Republicans Bob Sump and Joel Kretz had commanding leads in their races for the 7th Legislative District’s two House seats.

Even with only partial election night results available in Stevens County, it was apparent the conservative rural district was not inclined to choose a Democratic legislator, much less a Libertarian.

Sump, a Ferry County resident, faced Libertarian Dave Wordinger as well as Democrat Jack Miller, both Spokane County residents, in his bid for a third four-year term, but Wordinger wasn’t a factor in the election. Wordinger drew no more than a few hundred votes in any of the six counties that make up the sprawling district.

For the position being vacated by state Rep. Cathy McMorris, Okanogan County resident Joel Kretz was far ahead of Nespelem resident Yvette Joseph.

The 7th District includes all of Stevens, Pend Oreille, Lincoln and Ferry counties and portions of Spokane and Okanogan counties.

With final results in all counties except Stevens, where about 40 percent of the total had been counted, Sump had 64.4 percent of the vote, followed by Miller with 32.8 percent and Wordinger with 2.7 percent.

Kretz had 65.1 percent support to Joseph’s 34.9 percent.

9th District

Like a combine clearing a wheat field on the Palouse, Republicans swept District 9 on Tuesday.

Rep.

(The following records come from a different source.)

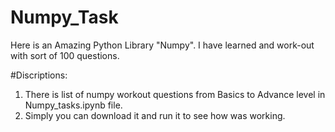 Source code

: # Numpy_Task
Here is an Amazing Python Library "Numpy". I have learned and work-out with sort of 100 questions.

#Discriptions:
  1. There is list of numpy workout questions from Basics to Advance level in Numpy_tasks.ipynb file.
  2. Simply you can download it and run it to see how was working. 
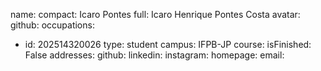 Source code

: name:
  compact: Icaro Pontes
  full: Icaro Henrique Pontes Costa
avatar:
  github:
occupations:
- id: 202514320026
  type: student
  campus: IFPB-JP
  course:
  isFinished: False
addresses:
  github:
  linkedin:
  instagram:
  homepage:
  email:
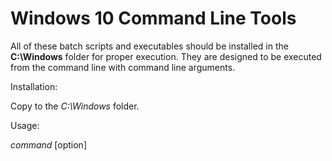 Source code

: # Windows 10 Command Line Tools

All of these batch scripts and executables should be installed in the **C:\Windows** folder for proper execution. They are designed to be executed from the command line with command line arguments. 

Installation:

Copy to the *C:\Windows* folder.

Usage:

*command* [option]
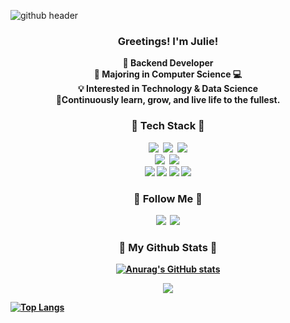 <!-- ![header](https://capsule-render.vercel.app/api?type=slice&color=gradient&height=160&section=header&text=Hi!%20I'm%20Hyein!&fontAlign=50&fontAlignY=70&fontSize=90&fontColor=000000)
 -->
![github header](https://user-images.githubusercontent.com/130271406/230815311-a0f7eba2-e2ac-443b-99eb-4d9abbdd0d56.jpg
)


<h3 align="center"> Greetings! I'm Julie!</h3>
<p align="center">
  <b>🧠 Backend Developer</b> <br>
  <b>🌱 Majoring in Computer Science 💻</b><br>
  <b>💡 Interested in Technology & Data Science <br>
  <b>🕺Continuously learn, grow, and live life to the fullest.
</p>

<h3 align="center">🚀 Tech Stack 🚀</h3>
<p align="center">
  <img src="https://img.shields.io/badge/Java-0099E5?style=flat-square&logo=java&logoColor=white"/></a>&nbsp
  <img src="https://img.shields.io/badge/Python-3766AB?style=flat-square&logo=Python&logoColor=white"/></a>&nbsp
  <img src="https://img.shields.io/badge/Spring-6DB33F?style=flat-square&logo=Spring&logoColor=white"/>
  <br>
  <img src="https://img.shields.io/badge/Intellijidea-000000?style=flat-square&logo=intellijidea&logoColor=white"/></a>&nbsp 
  <img src="https://img.shields.io/badge/VScode-007ACC?style=flat-square&logo=visualstudiocode&logoColor=white"/></a>&nbsp 
  <br>  
  <img src="https://img.shields.io/badge/AWS-232F3E?style=flat-square&logo=amazonaws&logoColor=white"/>
  <img src="https://img.shields.io/badge/Ubuntu-E95420?style=flat-square&logo=Ubuntu&logoColor=white"/>
  <img src="https://img.shields.io/badge/MySQL-4479A1?style=flat-square&logo=MySQL&logoColor=white"/>
  <img src="https://img.shields.io/badge/Postman-FF6C37?style=flat-square&logo=Postman&logoColor=white"/>
</p>

<h3 align="center">🌷 Follow Me 🌷</h3>
<p align="center">
  <a href="https://julie-mingu.tistory.com/"><img src="https://img.shields.io/badge/Tech%20Blog-E9568E?style=flat-square&logo=googlehome&logoColor=white&link=https://julie-mingu.tistory.com/"/></a>&nbsp
  <a href="mailto:jiyun3664@gmail.com"><img src="https://img.shields.io/badge/Gmail-FFCD00?style=flat-square&logo=Gmail&logoColor=white&link=jiyun3664@gmail.com"/></a>
</p>

<h3 align="center">🦄 My Github Stats 🦄</h3>
<div align="center">
 
[![Anurag's GitHub stats](https://github-readme-stats.vercel.app/api?username=julie-min&hide_title=true&show_icons=true&include_all_commits=true&disable_animations=true&theme=graywhite)](https://github.com/anuraghazra/github-readme-stats)
</div>
<p align="center">
<a href="https://hits.seeyoufarm.com"><img src="https://hits.seeyoufarm.com/api/count/incr/badge.svg?url=https%3A%2F%2Fgithub.com%2Fjulie-min&count_bg=%2363D1E9&title_bg=%23BDBFBD&icon=apachespark.svg&icon_color=%23FFFFFF&title=hits&edge_flat=false"/></a>
</p>


[![Top Langs](https://github-readme-stats.vercel.app/api/top-langs/?username=julie-min&layout=compact)](https://github.com/julie-min/github-readme-stats)
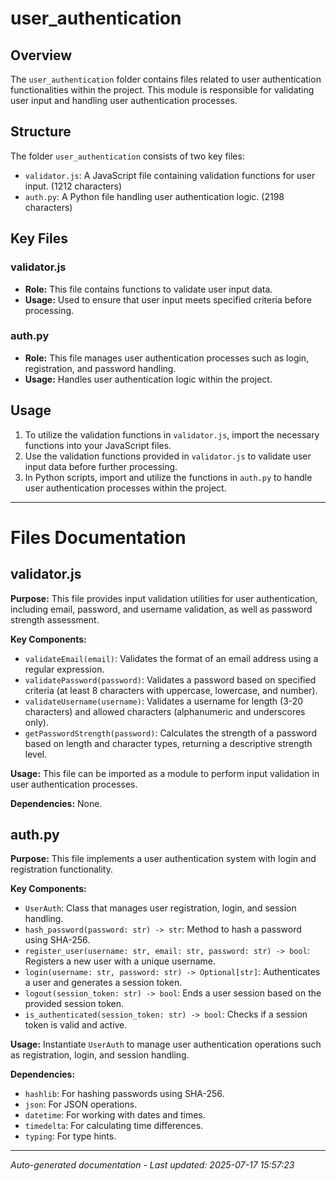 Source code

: # user_authentication

## Overview
The `user_authentication` folder contains files related to user authentication functionalities within the project. This module is responsible for validating user input and handling user authentication processes.

## Structure
The folder `user_authentication` consists of two key files:
- `validator.js`: A JavaScript file containing validation functions for user input. (1212 characters)
- `auth.py`: A Python file handling user authentication logic. (2198 characters)

## Key Files
### validator.js
- **Role:** This file contains functions to validate user input data.
- **Usage:** Used to ensure that user input meets specified criteria before processing.

### auth.py
- **Role:** This file manages user authentication processes such as login, registration, and password handling.
- **Usage:** Handles user authentication logic within the project.

## Usage
1. To utilize the validation functions in `validator.js`, import the necessary functions into your JavaScript files.
2. Use the validation functions provided in `validator.js` to validate user input data before further processing.
3. In Python scripts, import and utilize the functions in `auth.py` to handle user authentication processes within the project.

---

# Files Documentation

## validator.js

**Purpose:** This file provides input validation utilities for user authentication, including email, password, and username validation, as well as password strength assessment.

**Key Components:**
- `validateEmail(email)`: Validates the format of an email address using a regular expression.
- `validatePassword(password)`: Validates a password based on specified criteria (at least 8 characters with uppercase, lowercase, and number).
- `validateUsername(username)`: Validates a username for length (3-20 characters) and allowed characters (alphanumeric and underscores only).
- `getPasswordStrength(password)`: Calculates the strength of a password based on length and character types, returning a descriptive strength level.

**Usage:** This file can be imported as a module to perform input validation in user authentication processes.

**Dependencies:** None.

## auth.py

**Purpose:** This file implements a user authentication system with login and registration functionality.

**Key Components:**
- `UserAuth`: Class that manages user registration, login, and session handling.
- `hash_password(password: str) -> str`: Method to hash a password using SHA-256.
- `register_user(username: str, email: str, password: str) -> bool`: Registers a new user with a unique username.
- `login(username: str, password: str) -> Optional[str]`: Authenticates a user and generates a session token.
- `logout(session_token: str) -> bool`: Ends a user session based on the provided session token.
- `is_authenticated(session_token: str) -> bool`: Checks if a session token is valid and active.

**Usage:** Instantiate `UserAuth` to manage user authentication operations such as registration, login, and session handling.

**Dependencies:**
- `hashlib`: For hashing passwords using SHA-256.
- `json`: For JSON operations.
- `datetime`: For working with dates and times.
- `timedelta`: For calculating time differences.
- `typing`: For type hints.

---
*Auto-generated documentation - Last updated: 2025-07-17 15:57:23*
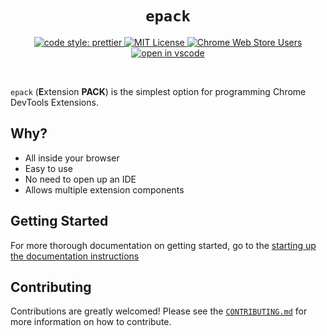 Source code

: <h1 align="center"><code>epack</code></h1>

<p align="center">
  <a href="https://github.com/prettier/prettier">
    <img alt="code style: prettier" src="https://img.shields.io/badge/code_style-prettier-ff69b4.svg?style=flat-square" />
  </a>
  <a href="https://opensource.org/licenses/MIT">
    <img alt="MIT License" src="https://img.shields.io/apm/l/atomic-design-ui.svg?style=flat-square" />
  </a>
  <a href="https://chrome.google.com/webstore/detail/epack/blfiiekgkgfddabacmlpkckiokiagdbm">
    <img alt="Chrome Web Store Users" src="https://img.shields.io/chrome-web-store/users/blfiiekgkgfddabacmlpkckiokiagdbm?style=flat-square">
  </a>
  <a href="https://open.vscode.dev/Yash-Singh1/epack">
    <img src="https://open.vscode.dev/badges/open-in-vscode.svg" alt="open in vscode" />
  </a>
</p>

<br />

`epack` (**E**xtension **PACK**) is the simplest option for programming Chrome DevTools Extensions.

## Why?

- All inside your browser
- Easy to use
- No need to open up an IDE
- Allows multiple extension components

## Getting Started

For more thorough documentation on getting started, go to the [starting up the documentation instructions](docs/setup.md#viewing-docs)

## Contributing

Contributions are greatly welcomed! Please see the [`CONTRIBUTING.md`](CONTRIBUTING.md) for more information on how to contribute.
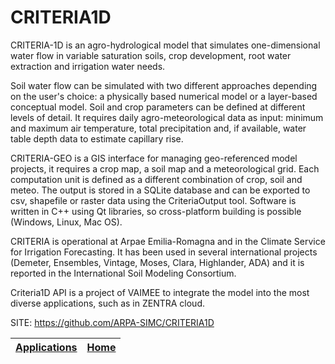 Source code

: # CRITERIA1D

 CRITERIA-1D is an agro-hydrological model that simulates one-dimensional 
 water flow in variable saturation soils, crop development, root water 
 extraction and irrigation water needs.
 
 Soil water flow can be simulated with two different approaches depending 
 on the user's choice: a physically based numerical model or a layer-based 
 conceptual model. Soil and crop parameters can be defined at different 
 levels of detail. It requires daily agro-meteorological data as input: 
 minimum and maximum air temperature, total precipitation and, if available,
 water table depth data to estimate capillary rise.
 
 CRITERIA-GEO is a GIS interface for managing geo-referenced model projects,
 it requires a crop map, a soil map and a meteorological grid. Each 
 computation unit is defined as a different combination of crop, soil and 
 meteo. The output is stored in a SQLite database and can be exported to csv,
 shapefile or raster data using the CriteriaOutput tool. Software is written 
 in C++ using Qt libraries, so cross-platform building is possible (Windows, 
 Linux, Mac OS).
 
 CRITERIA is operational at Arpae Emilia-Romagna and in the Climate Service 
 for Irrigation Forecasting. It has been used in several international 
 projects (Demeter, Ensembles, Vintage, Moses, Clara, Highlander, ADA) and 
 it is reported in the International Soil Modeling Consortium.
 
 Criteria1D API is a project of VAIMEE to integrate the model into the most 
 diverse applications, such as in ZENTRA cloud.

 SITE: https://github.com/ARPA-SIMC/CRITERIA1D

 | [Applications](https://portable-linux-apps.github.io/apps.html) | [Home](https://portable-linux-apps.github.io)
 | --- | --- |

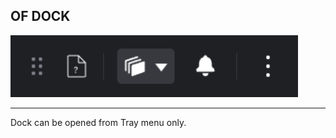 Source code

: ## OF DOCK

<img src="./images/dock.png" width="460"/>

---

Dock can be opened from Tray menu only.
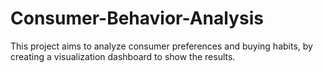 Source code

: # Consumer-Behavior-Analysis
This project aims to analyze consumer preferences and buying habits, by creating a visualization dashboard to show the results.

Don Cox, the sole incumbent in the District 9 legislative races, will return to Olympia next year after beating Democratic challenger Sean Gallegos by 32 percentage points.

David Buri, 41, won the other House seat over Democrat Eileen Macoll, 49, with 61 percent of the vote.

In the Senate race, former Rep. Mark Schoesler rode a 67-33 victory over Democrat Gail Rowland.

This will be Cox’s fourth term in the House. The 65-year-old former teacher and superintendent is considered an authority on education by many of his Olympia colleagues. Gallegos, who is 29 and owns a computer consulting company, shared many of Cox’s views, including an opposition to charter schools.

Buri, a legislative aide since 1999, will fill the seat Schoesler vacated to run for Senate. During his campaign, Buri said he’d protect the district’s agricultural base and make the state more business friendly. Macoll, former chairwoman of the Whitman County Democrats, pushed better higher education funding and improved health care for everybody.

Schoesler, 47, pointed to his 12 years of state-government experience while courting voters. The fifth-generation farmer from Ritzville vowed to protect rural communities by lifting tough regulations on businesses, among other goals. Education and health care were key issues for Rowland, 56.